5. THE WAYS OF GOD. (vv. 9-13).
I will read it all for it is very mysterious: "He said, ‘Go and tell this people: "Be ever hearing, but never understanding; be ever seeing, but never perceiving. Make the heart of this people calloused; make their ears dull and close their eyes. Otherwise they might see with their eyes, hear with their ears, understand with their hearts, and turn and be healed."’ Then I said, ‘For how long O Lord?’ And he answered, ‘Until the cities lie ruined and without inhabitation, until the houses are left deserted and the fields ruined and ravaged. Until the Lord has sent everyone far away and the land is utterly forsaken. And though a tenth remains in the land, it will again be laid waste. But as the terebinth and oak leave stumps when they are cut down, so the holy seed will be the stump in the land.’"
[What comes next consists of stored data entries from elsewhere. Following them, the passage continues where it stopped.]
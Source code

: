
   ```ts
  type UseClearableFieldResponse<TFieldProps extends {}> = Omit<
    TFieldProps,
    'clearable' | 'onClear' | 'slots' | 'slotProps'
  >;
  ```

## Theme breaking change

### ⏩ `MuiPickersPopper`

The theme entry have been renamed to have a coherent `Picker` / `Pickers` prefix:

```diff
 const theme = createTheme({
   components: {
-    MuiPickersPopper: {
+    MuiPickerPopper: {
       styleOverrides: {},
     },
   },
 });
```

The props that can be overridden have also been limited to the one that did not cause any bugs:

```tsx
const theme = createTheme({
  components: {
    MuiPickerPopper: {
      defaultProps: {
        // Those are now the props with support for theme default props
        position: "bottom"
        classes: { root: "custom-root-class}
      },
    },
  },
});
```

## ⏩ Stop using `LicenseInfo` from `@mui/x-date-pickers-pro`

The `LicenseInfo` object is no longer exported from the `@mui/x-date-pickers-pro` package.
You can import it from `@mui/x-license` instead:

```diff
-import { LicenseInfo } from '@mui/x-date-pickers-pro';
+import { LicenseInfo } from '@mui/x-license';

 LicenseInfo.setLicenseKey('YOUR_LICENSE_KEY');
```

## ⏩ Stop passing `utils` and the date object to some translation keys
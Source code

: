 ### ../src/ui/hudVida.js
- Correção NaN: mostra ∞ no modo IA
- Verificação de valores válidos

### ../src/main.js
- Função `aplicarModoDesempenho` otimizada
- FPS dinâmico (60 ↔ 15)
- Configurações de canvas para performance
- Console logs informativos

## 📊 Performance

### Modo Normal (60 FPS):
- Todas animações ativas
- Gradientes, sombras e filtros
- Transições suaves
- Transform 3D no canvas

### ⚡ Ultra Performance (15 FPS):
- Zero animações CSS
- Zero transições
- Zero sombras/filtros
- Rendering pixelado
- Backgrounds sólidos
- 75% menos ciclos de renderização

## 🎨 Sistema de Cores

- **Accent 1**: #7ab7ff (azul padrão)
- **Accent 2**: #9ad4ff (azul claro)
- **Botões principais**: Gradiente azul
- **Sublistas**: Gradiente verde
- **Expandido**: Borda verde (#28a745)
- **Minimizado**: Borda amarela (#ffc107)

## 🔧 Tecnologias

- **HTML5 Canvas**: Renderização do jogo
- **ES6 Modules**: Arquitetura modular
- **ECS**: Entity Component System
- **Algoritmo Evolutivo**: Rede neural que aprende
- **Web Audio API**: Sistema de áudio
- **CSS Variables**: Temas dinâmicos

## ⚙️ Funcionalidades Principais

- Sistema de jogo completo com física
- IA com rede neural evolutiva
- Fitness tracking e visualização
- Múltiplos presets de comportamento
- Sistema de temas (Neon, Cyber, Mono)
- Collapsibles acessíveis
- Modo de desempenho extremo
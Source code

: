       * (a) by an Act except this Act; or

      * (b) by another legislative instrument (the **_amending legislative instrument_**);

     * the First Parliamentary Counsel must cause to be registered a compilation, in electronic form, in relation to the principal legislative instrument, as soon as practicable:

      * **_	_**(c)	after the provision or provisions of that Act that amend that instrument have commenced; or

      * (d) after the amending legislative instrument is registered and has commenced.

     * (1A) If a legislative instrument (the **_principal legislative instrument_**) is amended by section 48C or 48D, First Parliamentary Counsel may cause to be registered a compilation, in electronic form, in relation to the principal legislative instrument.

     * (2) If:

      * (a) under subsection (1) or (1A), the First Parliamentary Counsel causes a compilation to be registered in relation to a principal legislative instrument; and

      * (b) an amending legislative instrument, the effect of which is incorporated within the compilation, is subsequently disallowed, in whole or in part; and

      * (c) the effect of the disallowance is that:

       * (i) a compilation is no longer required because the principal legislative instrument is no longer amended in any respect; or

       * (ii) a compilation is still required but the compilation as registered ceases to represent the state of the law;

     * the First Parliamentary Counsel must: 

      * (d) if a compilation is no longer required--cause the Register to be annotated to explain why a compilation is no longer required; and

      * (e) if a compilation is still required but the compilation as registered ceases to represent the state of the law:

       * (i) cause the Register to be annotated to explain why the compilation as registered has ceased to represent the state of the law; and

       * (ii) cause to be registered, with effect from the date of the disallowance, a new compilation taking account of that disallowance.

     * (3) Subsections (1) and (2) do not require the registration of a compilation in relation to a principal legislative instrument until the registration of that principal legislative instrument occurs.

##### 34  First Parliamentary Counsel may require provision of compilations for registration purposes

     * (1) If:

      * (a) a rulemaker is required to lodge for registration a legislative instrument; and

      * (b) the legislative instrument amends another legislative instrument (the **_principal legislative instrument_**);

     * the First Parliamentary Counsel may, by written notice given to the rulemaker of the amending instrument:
What did that mean in 740 BC? Isaiah went to this pleasure-loving nation and he preached into their indifference and apathy, and little changed. But 20 years later he is still preaching on the themes of the end of the world and the conversion of the Gentiles, and 30 years later he is doing the same, and 40 years too, and even 54 years later Isaiah is still at it. There was the sunshine of God’s grace and it was preached by Isaiah as no other prophet preached it. He preaches the Virgin-born Christ and the sacrificed servant – he proclaims the Messiah to them, but they go more strongly into rejection of his message.
Isaiah, hearing that commission, simply asks how long? "Until my great judgment falls," God tells him, when Babylon came in and took them into exile, and then later when Rome came in, and later again in AD 70, and then when the final judgment comes.
How easy to preach when there are huge crowds. But the one lesson every preacher must learn is that God is with you, and that is all you have to know. How will you survive as a preacher in tough judgment times? Noah preached longer than Isaiah, but only eight people entered the ark.
How strange are God’s ways. The inner circle of the apostles saw so much – and James was one of them, but soon he was killed by Herod, after all that Christ invested in James. So it was with Jim Elliott and with Robert Thomas martyred before they began to reach people with the gospel. James Haldane went to Morocco and after years he became a scholar of the Koran and of Arabic languages and dialects. For 39 years he visited a thousand villages and evangelised them thoroughly, and when he got back to the UK how many converts did he know as the fruit of his ministry? Not one. What a godly man he was who had seen the massiveness of the gospel. Isaiah humbly asks, "Lord how long?" Until there is "the holy seed which will be a stump in the land".
God tonight is not willing that any of you should perish but that all of you come to a knowledge of this Lord whom Isaiah saw.